In uno stato di diritto tutti i cittadini sono uguali di fronte alla legge. Ma non è uno stato di diritto quello in cui la legge si applica in maniera persecutoria per vent'anni di seguito nei confronti di un cittadino che ha come colpa principale quella di essere il leader carismatico dello schieramento politico che per due decenni di seguito ha impedito alla sinistra di conquistare stabilmente il potere. Il buon senso, a dispetto di quanto vanno sostenendo i commentatori dei media politicamente corretti, si applica solo partendo da questa considerazione.
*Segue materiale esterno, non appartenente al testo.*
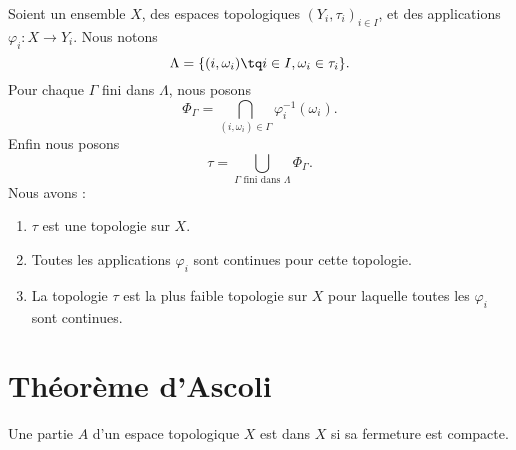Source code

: \begin{proposition}     \label{PROPooGOEVooZBAOQh}
    Soient un ensemble \( X\), des espaces topologiques \( (Y_i,\tau_i)_{i\in I}\), et des applications \( \varphi_i\colon X\to Y_i\). Nous notons
    \begin{equation}
        \Lambda=\{ (i,\omega_i)\tq i\in I, \omega_i\in \tau_i \}.
    \end{equation}
    Pour chaque \( \Gamma\) fini dans \( \Lambda\), nous posons
    \begin{equation}
        \Phi_{\Gamma}=\bigcap_{(i,\omega_i)\in \Gamma}\varphi_i^{-1}(\omega_i).
    \end{equation}
    Enfin nous posons
    \begin{equation}
        \tau=\bigcup_{\Gamma\text{ fini dans } \Lambda}\Phi_{\Gamma}.
    \end{equation}
    Nous avons :
    \begin{enumerate}
        \item
            \( \tau\) est une topologie sur \( X\).
        \item
            Toutes les applications \( \varphi_i\) sont continues pour cette topologie.
        \item
            La topologie \( \tau\) est la plus faible topologie sur \( X\) pour laquelle toutes les \( \varphi_i\) sont continues.
    \end{enumerate}
\end{proposition}

\section{Théorème d'Ascoli}

\begin{definition}
    Une partie \( A\) d'un espace topologique \( X\) est  dans \( X\) si sa fermeture est compacte.
\end{definition}

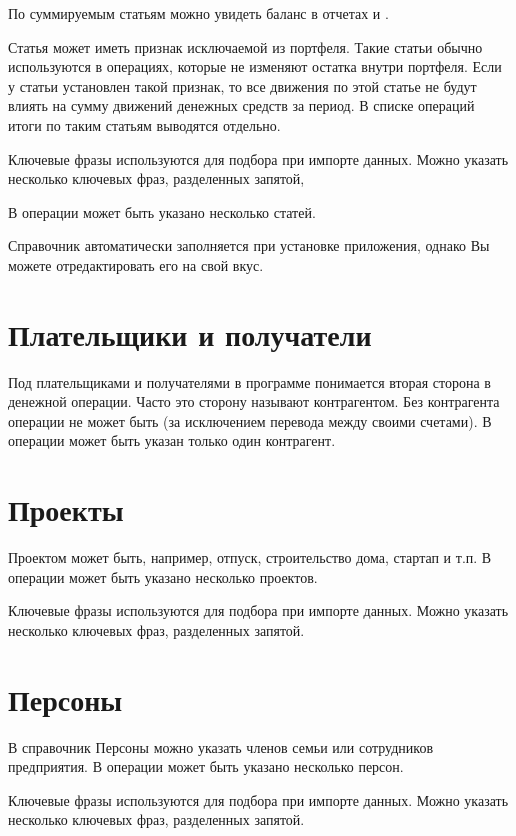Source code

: \documentclass[a4paper,10pt,russian]{sphinxmanual}
\begin{document}
\sphinxAtStartPar
По суммируемым статьям можно увидеть баланс в отчетах  и .

\sphinxAtStartPar
Статья может иметь признак исключаемой из портфеля. Такие статьи обычно используются в операциях,
которые не изменяют остатка внутри портфеля. Если у статьи установлен такой признак,
то все движения по этой статье не будут влиять на сумму движений денежных средств за период.
В списке операций итоги по таким статьям выводятся отдельно.

\sphinxAtStartPar
Ключевые фразы используются для подбора при импорте данных. Можно указать несколько ключевых фраз, разделенных запятой,

\sphinxAtStartPar
В операции может быть указано несколько статей.

\sphinxAtStartPar
Справочник автоматически заполняется при установке приложения, однако Вы можете отредактировать его на свой вкус.


\section{Плательщики и получатели}
\label{\detokenize{directories:id7}}
\sphinxAtStartPar
Под плательщиками и получателями в программе понимается вторая сторона в денежной операции. Часто это сторону называют
контрагентом. Без контрагента операции не может быть (за исключением перевода между своими счетами). В операции может быть
указан только один контрагент.


\section{Проекты}
\label{\detokenize{directories:id8}}
\sphinxAtStartPar
Проектом может быть, например, отпуск, строительство дома, стартап и т.п. В операции может быть указано несколько проектов.

\sphinxAtStartPar
Ключевые фразы используются для подбора при импорте данных. Можно указать несколько ключевых фраз, разделенных запятой.


\section{Персоны}
\label{\detokenize{directories:id9}}
\sphinxAtStartPar
В справочник Персоны можно указать членов семьи или сотрудников предприятия. В операции может быть указано несколько персон.

\sphinxAtStartPar
Ключевые фразы используются для подбора при импорте данных. Можно указать несколько ключевых фраз, разделенных запятой.
\end{document}
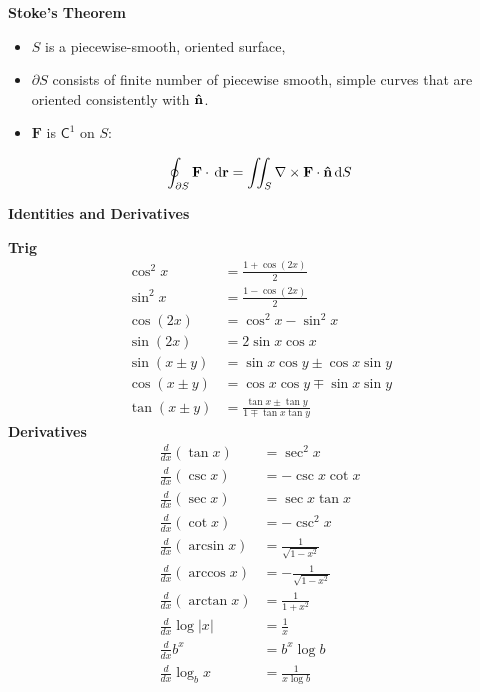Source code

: \documentclass[10pt]{article}
\newcommand\sectionheading[1]{\begin{center}\large{\textbf{#1}}\end{center}\normalsize}
\newcommand\heading[1]{\smallskip\textbf{#1}\smallskip}
\newcommand{\C}{{\mathsf C}}
\newcommand{\bv}[1]{\mathbf{#1}}                                %
\newcommand{\uv}[1]{{\bm{\hat{\textnormal{\bfseries #1}}}}}     %
\newcommand{\F}{\bv F}
\newcommand{\n}{\uv n}
\renewcommand{\r}{\bv r}
\renewcommand{\d}{\,\mathrm{d}}
\newcommand{\p}{\partial}
\newcommand{\curl}{\nabla\times}
\begin{document}
\begin{multicols*}{2}
\heading{Stoke's Theorem}

\begin{itemize}[itemsep=0pt,topsep=0pt]
    \item $S$ is a piecewise-smooth, oriented surface,
    \item $\p S$ consists of finite number of piecewise smooth, simple curves that are oriented consistently with $\n$.
    \item $\F$ is $\C^1$ on $S$:
\end{itemize}
\[\oint_{\p S}\F\cdot\d\r=\iint_S\curl\F\cdot\n\d S\]

\newcolumn
\sectionheading{Identities and Derivatives}
\heading{Trig}
\begin{align*}
    \cos^2 x        &=\frac{1+\cos(2x)}{2} \\
    \sin^2 x        &=\frac{1-\cos(2x)}{2} \\
    \cos(2x)        &=\cos^2 x-\sin^2 x \\ 
    \sin(2x)        &=2\sin x\cos x \\
    \sin(x\pm y)    &=\sin x \cos y \pm \cos x \sin y \\
    \cos(x\pm y)    &=\cos x \cos y \mp \sin x \sin y \\
    \tan(x\pm y)    &=\frac{\tan x \pm \tan y}{1 \mp \tan x \tan y}
\end{align*}
\heading{Derivatives} 
\begin{align*}
    \frac{d}{dx} (\tan x)       &= \sec^2 x \\
    \frac{d}{dx} (\csc x)       &= -\csc x \cot x \\
    \frac{d}{dx} (\sec x)       &= \sec x \tan x \\
    \frac{d}{dx} (\cot x)       &= -\csc^2 x \\
    \frac{d}{dx} (\arcsin x)    &= \frac{1}{\sqrt{1-x^2}} \\
    \frac{d}{dx} (\arccos x)    &= -\frac{1}{\sqrt{1-x^2}} \\
    \frac{d}{dx} (\arctan x)    &=\frac{1}{1+x^2} \\
    \frac{d}{dx} \log |x|       &= \frac{1}{x} \\
    \frac{d}{dx} b^x            &= b^x \log b \\
    \frac{d}{dx} \log_b x       &=\frac{1}{x\log b} \\
\end{align*}

\end{multicols*}
\end{document}
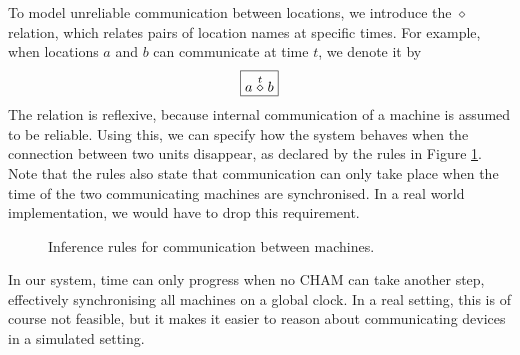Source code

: 
To model unreliable communication between locations, we introduce the
$\diamond$ relation, which relates pairs of location names at specific times.
For example, when locations $a$ and $b$ can
communicate at time $t$, we denote it by
\begin{equation*}
 \boxed{a \stackrel{t}{\diamond} b}
\end{equation*}
The relation is reflexive, because internal communication of a machine is
assumed to be reliable. Using this, we can specify how the system behaves when
the connection between two units disappear, as declared by the rules in Figure
\ref{fig:rule:coms}. Note that the rules also state that communication can only
take place when the time of the two communicating machines are synchronised. In
a real world implementation, we would have to drop this requirement.
\begin{figure}[!h]
\caption{Inference rules for communication between machines.}\label{fig:rule:coms}
\end{figure}

In our system, time can only progress when no CHAM can take another step,
effectively synchronising all machines on a global clock. In a real setting,
this is of course not feasible, but it makes it easier to reason about
communicating devices in a simulated setting.

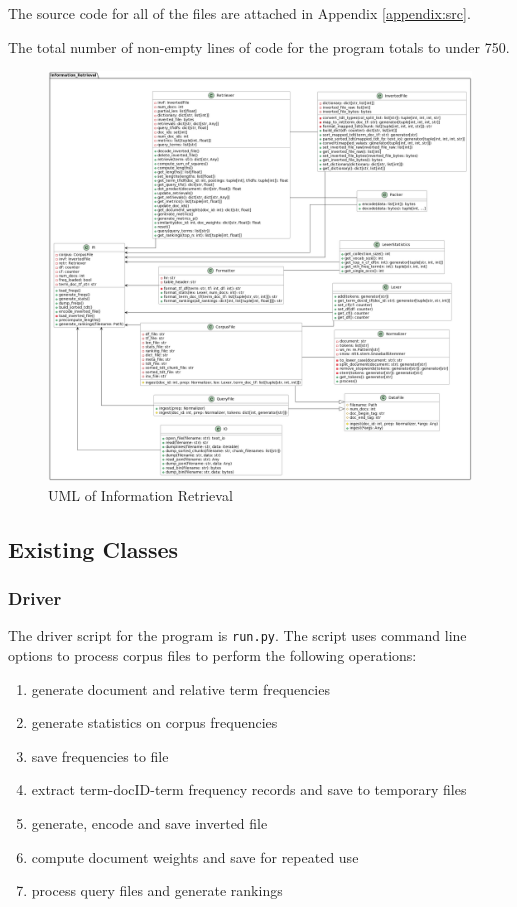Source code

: \documentclass[11pt]{article}
\begin{document}
The source code for all of the files are attached in Appendix \ref{appendix:src}.

The total number of non-empty lines of code for the program totals to under 750.

\begin{figure}[!ht]
    \includegraphics[scale=0.31]{statics/uml.png}
    \centering
    \caption{UML of Information Retrieval}
\end{figure}

\subsection{Existing Classes}

\subsubsection{Driver} \label{sec:driver}
The driver script for the program is \texttt{run.py}. The script uses command line options to process corpus files to perform the following operations:

\begin{enumerate}
    \item generate document and relative term frequencies
    \item generate statistics on corpus frequencies
    \item save frequencies to file
    \item extract term-docID-term frequency records and save to temporary files
    \item generate, encode and save inverted file
    \item compute document weights and save for repeated use
    \item process query files and generate rankings
\end{enumerate}
\end{document}
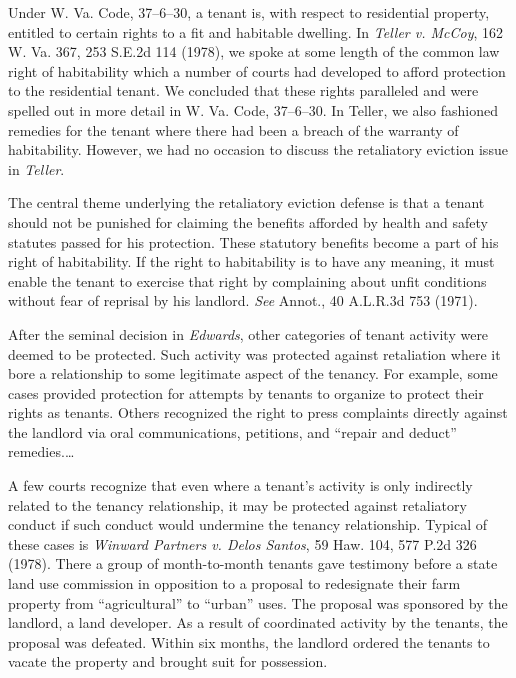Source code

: Under W. Va. Code, 37--6--30, a tenant is, with respect to residential property,
entitled to certain rights to a fit and habitable dwelling. In \textit{Teller
v. McCoy}, 162 W. Va. 367, 253 S.E.2d 114 (1978), we spoke at some length of the
common law right of habitability which a number of courts had developed to
afford protection to the residential tenant. We concluded that these rights
paralleled and were spelled out in more detail in W. Va. Code, 37--6--30. In
Teller, we also fashioned remedies for the tenant where there had been a breach
of the warranty of habitability. However, we had no occasion to discuss the
retaliatory eviction issue in \textit{Teller}.

The central theme underlying the retaliatory eviction defense is that a tenant
should not be punished for claiming the benefits afforded by health and safety
statutes passed for his protection. These statutory benefits become a part of
his right of habitability. If the right to habitability is to have any meaning,
it must enable the tenant to exercise that right by complaining about unfit
conditions without fear of reprisal by his landlord. \textit{See} Annot., 40
A.L.R.3d 753 (1971).

After the seminal decision in \textit{Edwards}, other categories of tenant
activity were deemed to be protected. Such activity was protected against
retaliation where it bore a relationship to some legitimate aspect of the
tenancy. For example, some cases provided protection for attempts by tenants to
organize to protect their rights as tenants. Others recognized the right to
press complaints directly against the landlord via oral communications,
petitions, and ``repair and deduct'' remedies.\ldots

A few courts recognize that even where a tenant's activity is only indirectly
related to the tenancy relationship, it may be protected against retaliatory
conduct if such conduct would undermine the tenancy relationship. Typical of
these cases is \textit{Winward Partners v. Delos Santos}, 59 Haw. 104, 577 P.2d
326 (1978). There a group of month-to-month tenants gave testimony before a
state land use commission in opposition to a proposal to redesignate their farm
property from ``agricultural'' to ``urban'' uses. The proposal was sponsored by
the landlord, a land developer. As a result of coordinated activity by the
tenants, the proposal was defeated. Within six months, the landlord ordered the
tenants to vacate the property and brought suit for possession.

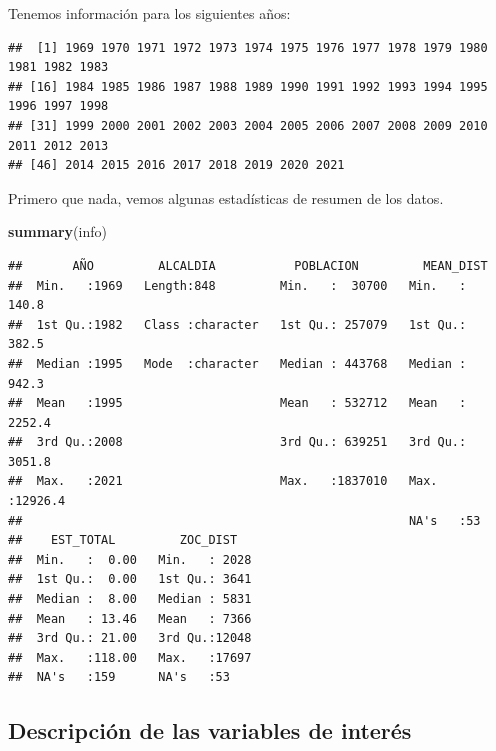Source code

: \documentclass[
]{article}
\newenvironment{Shaded}{\begin{snugshade}}{\end{snugshade}}
\newcommand{\KeywordTok}[1]{\textcolor[rgb]{0.13,0.29,0.53}{\textbf{#1}}}
\newcommand{\NormalTok}[1]{#1}
\newcommand{\OperatorTok}[1]{\textcolor[rgb]{0.81,0.36,0.00}{\textbf{#1}}}
\begin{document}
Tenemos información para los siguientes años:

\begin{Shaded}
\end{Shaded}

\begin{verbatim}
##  [1] 1969 1970 1971 1972 1973 1974 1975 1976 1977 1978 1979 1980 1981 1982 1983
## [16] 1984 1985 1986 1987 1988 1989 1990 1991 1992 1993 1994 1995 1996 1997 1998
## [31] 1999 2000 2001 2002 2003 2004 2005 2006 2007 2008 2009 2010 2011 2012 2013
## [46] 2014 2015 2016 2017 2018 2019 2020 2021
\end{verbatim}

Primero que nada, vemos algunas estadísticas de resumen de los datos.

\begin{Shaded}
\begin{Highlighting}[]
\KeywordTok{summary}\NormalTok{(info)}
\end{Highlighting}
\end{Shaded}

\begin{verbatim}
##       AÑO         ALCALDIA           POBLACION         MEAN_DIST      
##  Min.   :1969   Length:848         Min.   :  30700   Min.   :  140.8  
##  1st Qu.:1982   Class :character   1st Qu.: 257079   1st Qu.:  382.5  
##  Median :1995   Mode  :character   Median : 443768   Median :  942.3  
##  Mean   :1995                      Mean   : 532712   Mean   : 2252.4  
##  3rd Qu.:2008                      3rd Qu.: 639251   3rd Qu.: 3051.8  
##  Max.   :2021                      Max.   :1837010   Max.   :12926.4  
##                                                      NA's   :53       
##    EST_TOTAL         ZOC_DIST    
##  Min.   :  0.00   Min.   : 2028  
##  1st Qu.:  0.00   1st Qu.: 3641  
##  Median :  8.00   Median : 5831  
##  Mean   : 13.46   Mean   : 7366  
##  3rd Qu.: 21.00   3rd Qu.:12048  
##  Max.   :118.00   Max.   :17697  
##  NA's   :159      NA's   :53
\end{verbatim}

\hypertarget{descripciuxf3n-de-las-variables-de-interuxe9s}{%
\subsection{Descripción de las variables de
interés}\label{descripciuxf3n-de-las-variables-de-interuxe9s}}
\end{document}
Chi pretende che scatti sulla base della sentenza della Cassazione e della interpretazione da plotone d'esecuzione della legge Severino, ragiona con la stessa logica di chi negli anni trenta non aveva nulla da ridire nei confronti dei processi di Mosca contro i nemici di Stalin perché in quei procedimenti penali venivano rigorosamente applicate le leggi dello stato sovietico.
Naturalmente i sostenitori della necessità di ghigliottinare al più presto il Cavaliere in nome del rispetto delle leggi dell'Italia repubblicana non prendono neppure in considerazione il paragone della persecuzione giudiziaria con i processi stalinisti. Anzi, a stare a come nei giorni scorsi l'esponente del Pd Puppato ha reagito al ricordo fatto da Marco Taradash delle amnistie volute dal Pci negli anni della Prima Repubblica per cancellare i finanziamenti illeciti ricevuti dall'Unione Sovietica, il paragone sarebbe “farneticante”. Ma sono proprio queste affermazioni sdegnate ed insultanti che dimostrano come una sinistra allevata per anni a considerarsi superiore culturalmente, politicamente e razzialmente nei confronti non solo dei dirigenti del centro destra ma dell'intero popolo dei votanti per l'area moderata non sia in grado di usare nessuna forma di buon senso in un quadro di convivenza civile.
Ma sappia solo perpetuare all'infinito quel clima da guerra civile (alle volte fredda ma in qualche caso anche bollente) che è stato e continua ad essere l'unico fattore di sopravvivenza di un'area politica incapace di rinnovarsi ed accettare sul serio le regole dello stato di diritto e della democrazia liberale. Chi ha pensato di poter dialogare con questo tipo di sinistra fino ad arrivare addirittura alla cosiddetta “pacificazione” si è tragicamente illuso. Ora le Puppato, ma anche i Renzi, i Bersani e gli Epifani, prenderebbero che il Pdl accettasse supinamente l'eliminazione del proprio leader per via giudiziaria e, dopo aver assistito all'atto formale della propria dissoluzione, continuasse imperterrito a sostenere un governo composto dai fedelissimi eredi dei boia dei processi staliniani. Il tutto in nome di un interesse superiore. Che in realtà non sarebbe del paese ma solo ed esclusivamente della parte politica che si considera superiore per volere divino e per volontà rigorosamente propria. Ancora guerra civile, allora, ovviamente in versione elezione anticipate? Chi la cerca alla fine se la trova. E ne paga anche le conseguenze.